+++ Exercise material +++

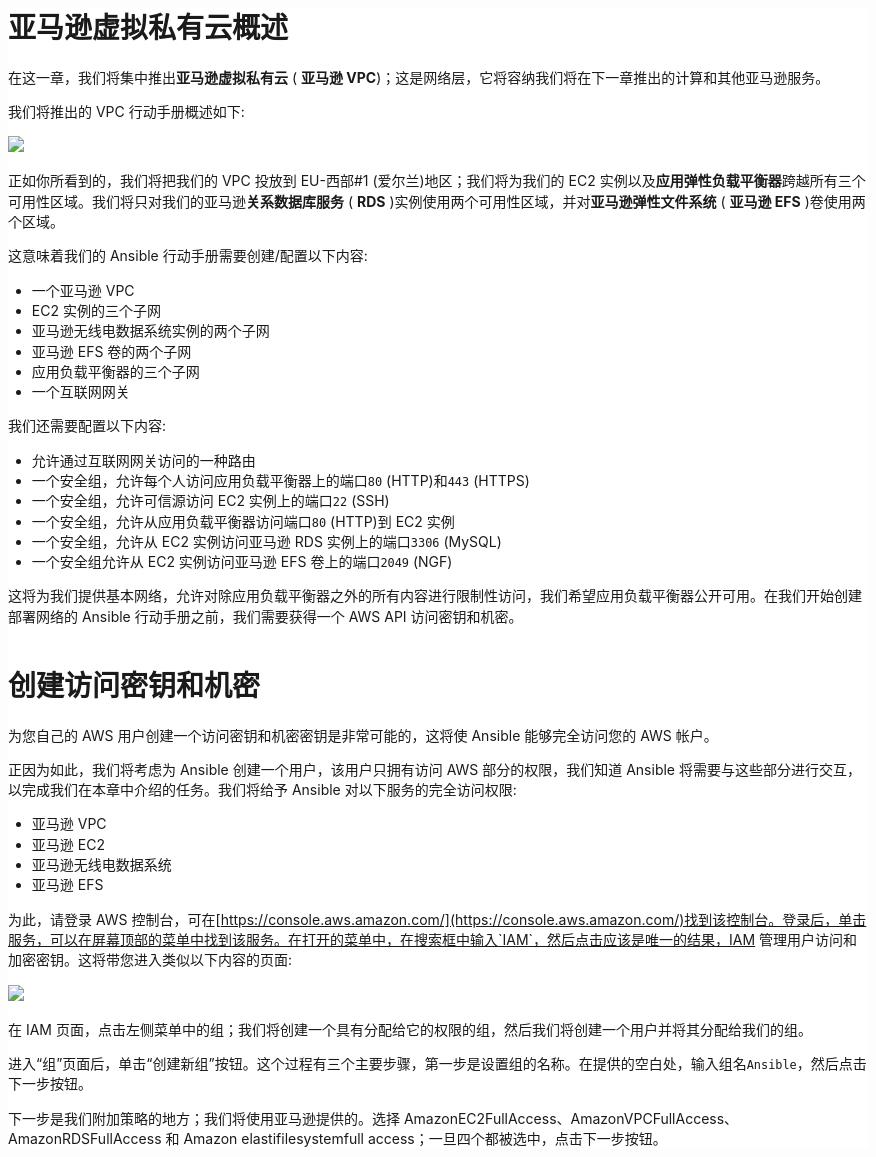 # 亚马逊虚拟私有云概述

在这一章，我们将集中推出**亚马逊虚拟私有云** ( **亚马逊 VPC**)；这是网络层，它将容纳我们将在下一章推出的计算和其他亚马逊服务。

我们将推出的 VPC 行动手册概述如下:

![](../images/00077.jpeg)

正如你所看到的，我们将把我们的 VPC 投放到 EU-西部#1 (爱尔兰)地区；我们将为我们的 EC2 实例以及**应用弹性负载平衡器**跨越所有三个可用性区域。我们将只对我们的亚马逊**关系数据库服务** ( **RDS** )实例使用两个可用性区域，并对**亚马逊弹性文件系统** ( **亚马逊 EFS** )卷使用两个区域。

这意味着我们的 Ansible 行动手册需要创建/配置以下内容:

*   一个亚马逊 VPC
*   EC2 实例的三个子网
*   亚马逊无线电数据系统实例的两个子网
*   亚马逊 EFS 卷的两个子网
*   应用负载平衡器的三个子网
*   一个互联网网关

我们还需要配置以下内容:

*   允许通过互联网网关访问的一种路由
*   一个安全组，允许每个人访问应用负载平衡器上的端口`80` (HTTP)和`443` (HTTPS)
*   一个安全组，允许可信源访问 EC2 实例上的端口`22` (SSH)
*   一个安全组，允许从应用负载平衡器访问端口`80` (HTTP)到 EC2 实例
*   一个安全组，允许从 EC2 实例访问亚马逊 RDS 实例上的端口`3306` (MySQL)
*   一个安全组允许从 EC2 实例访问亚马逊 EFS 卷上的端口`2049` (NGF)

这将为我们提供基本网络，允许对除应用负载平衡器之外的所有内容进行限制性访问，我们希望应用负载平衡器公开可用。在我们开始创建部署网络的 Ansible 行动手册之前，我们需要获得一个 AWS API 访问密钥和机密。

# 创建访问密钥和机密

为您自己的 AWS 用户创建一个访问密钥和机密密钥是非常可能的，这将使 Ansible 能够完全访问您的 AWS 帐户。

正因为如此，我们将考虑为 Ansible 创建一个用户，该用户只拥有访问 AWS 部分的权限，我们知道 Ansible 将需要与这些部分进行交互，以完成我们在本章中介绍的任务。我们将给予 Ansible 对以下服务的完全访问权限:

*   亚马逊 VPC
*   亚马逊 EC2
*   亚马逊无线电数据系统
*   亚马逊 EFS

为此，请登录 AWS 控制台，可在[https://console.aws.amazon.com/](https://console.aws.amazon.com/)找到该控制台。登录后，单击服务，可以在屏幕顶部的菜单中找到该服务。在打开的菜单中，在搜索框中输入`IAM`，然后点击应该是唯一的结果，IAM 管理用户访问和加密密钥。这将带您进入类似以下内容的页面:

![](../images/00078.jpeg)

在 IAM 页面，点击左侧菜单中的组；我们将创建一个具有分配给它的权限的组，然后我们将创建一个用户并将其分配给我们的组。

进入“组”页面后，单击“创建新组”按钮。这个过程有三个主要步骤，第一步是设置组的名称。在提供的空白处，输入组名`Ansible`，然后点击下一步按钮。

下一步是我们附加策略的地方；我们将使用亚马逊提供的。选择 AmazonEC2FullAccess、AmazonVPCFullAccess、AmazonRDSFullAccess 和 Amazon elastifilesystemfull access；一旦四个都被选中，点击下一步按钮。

+++
+++ Exercise material +++

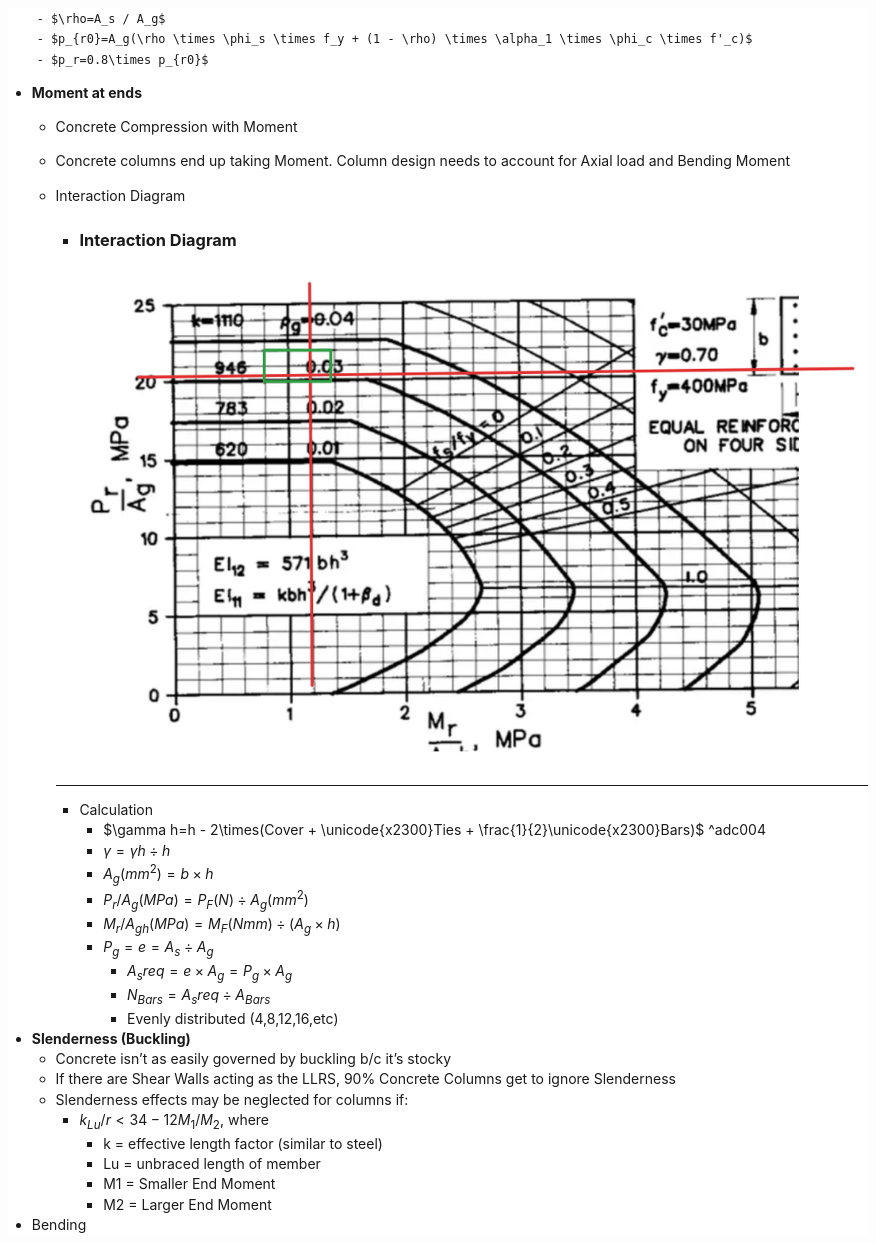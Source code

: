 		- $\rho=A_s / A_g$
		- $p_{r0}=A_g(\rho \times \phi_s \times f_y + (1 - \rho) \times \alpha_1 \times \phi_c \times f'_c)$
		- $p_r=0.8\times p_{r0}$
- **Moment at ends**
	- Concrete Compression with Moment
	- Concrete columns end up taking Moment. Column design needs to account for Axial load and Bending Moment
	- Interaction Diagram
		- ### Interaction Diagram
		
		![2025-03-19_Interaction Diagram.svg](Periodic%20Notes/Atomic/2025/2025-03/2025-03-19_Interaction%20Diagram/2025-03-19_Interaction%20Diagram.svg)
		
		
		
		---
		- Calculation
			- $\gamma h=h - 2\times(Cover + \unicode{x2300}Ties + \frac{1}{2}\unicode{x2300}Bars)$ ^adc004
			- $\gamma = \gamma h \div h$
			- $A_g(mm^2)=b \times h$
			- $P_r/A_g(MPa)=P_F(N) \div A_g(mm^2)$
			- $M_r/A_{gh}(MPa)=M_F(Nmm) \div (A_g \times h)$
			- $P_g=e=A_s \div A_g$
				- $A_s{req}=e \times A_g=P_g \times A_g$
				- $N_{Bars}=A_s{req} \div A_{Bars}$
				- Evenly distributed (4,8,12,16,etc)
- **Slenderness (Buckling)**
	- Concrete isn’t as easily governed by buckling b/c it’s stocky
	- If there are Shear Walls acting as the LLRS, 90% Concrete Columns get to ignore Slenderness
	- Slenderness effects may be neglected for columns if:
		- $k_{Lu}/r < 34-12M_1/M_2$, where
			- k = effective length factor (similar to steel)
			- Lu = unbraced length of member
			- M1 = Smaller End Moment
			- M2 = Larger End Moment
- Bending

+++
+++ Exercise material +++

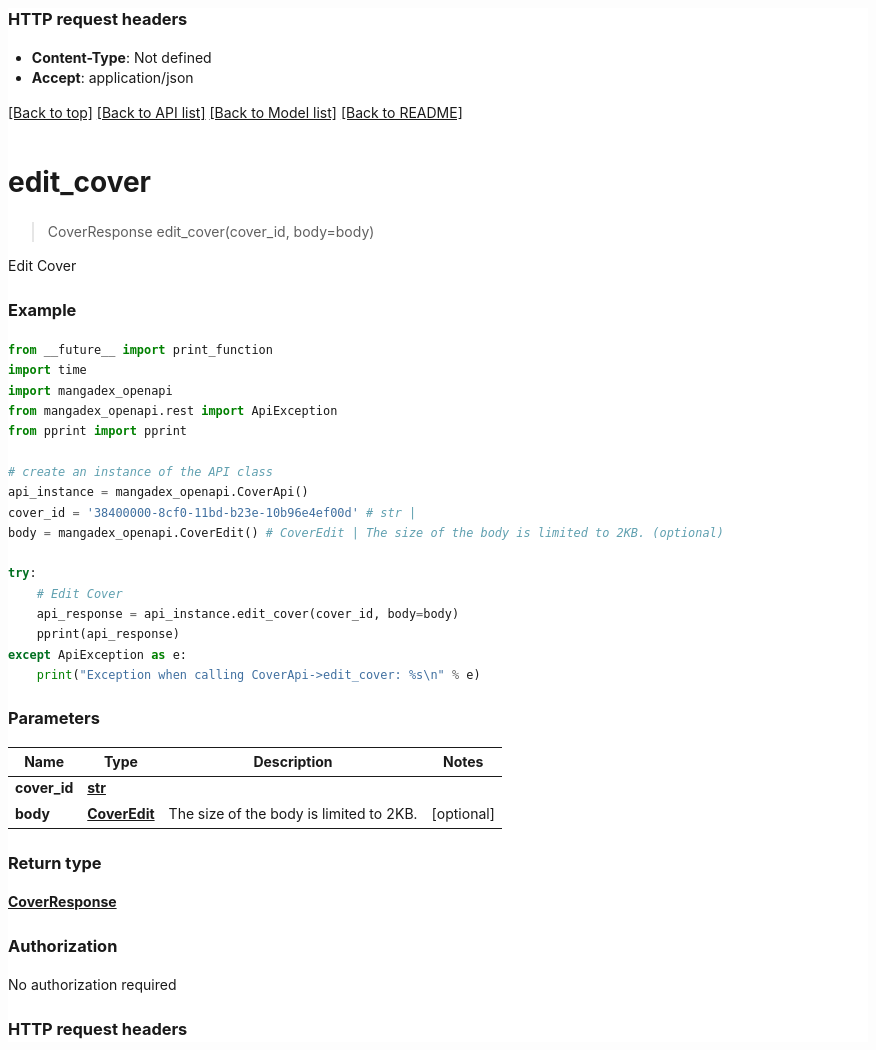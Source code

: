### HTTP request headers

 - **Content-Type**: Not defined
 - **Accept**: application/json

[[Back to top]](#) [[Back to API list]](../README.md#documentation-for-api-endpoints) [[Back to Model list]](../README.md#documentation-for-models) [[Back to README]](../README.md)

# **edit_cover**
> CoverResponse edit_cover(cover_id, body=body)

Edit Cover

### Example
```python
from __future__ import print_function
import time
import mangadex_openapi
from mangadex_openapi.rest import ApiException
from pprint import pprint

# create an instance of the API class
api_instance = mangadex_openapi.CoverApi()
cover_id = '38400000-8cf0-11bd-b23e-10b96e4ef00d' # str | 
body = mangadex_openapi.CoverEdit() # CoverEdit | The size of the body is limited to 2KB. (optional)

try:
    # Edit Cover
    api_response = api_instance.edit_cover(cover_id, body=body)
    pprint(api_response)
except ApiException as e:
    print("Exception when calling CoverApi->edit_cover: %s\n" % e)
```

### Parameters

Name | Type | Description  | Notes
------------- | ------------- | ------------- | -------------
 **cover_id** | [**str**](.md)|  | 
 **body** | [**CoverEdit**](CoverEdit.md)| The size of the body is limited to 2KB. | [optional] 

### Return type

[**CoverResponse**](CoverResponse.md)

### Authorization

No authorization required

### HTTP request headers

+++

◆ What is expected ◆
Every line of the records in which the string "length" is found should be counted, and only the count returned.

◆ Reply ◆
2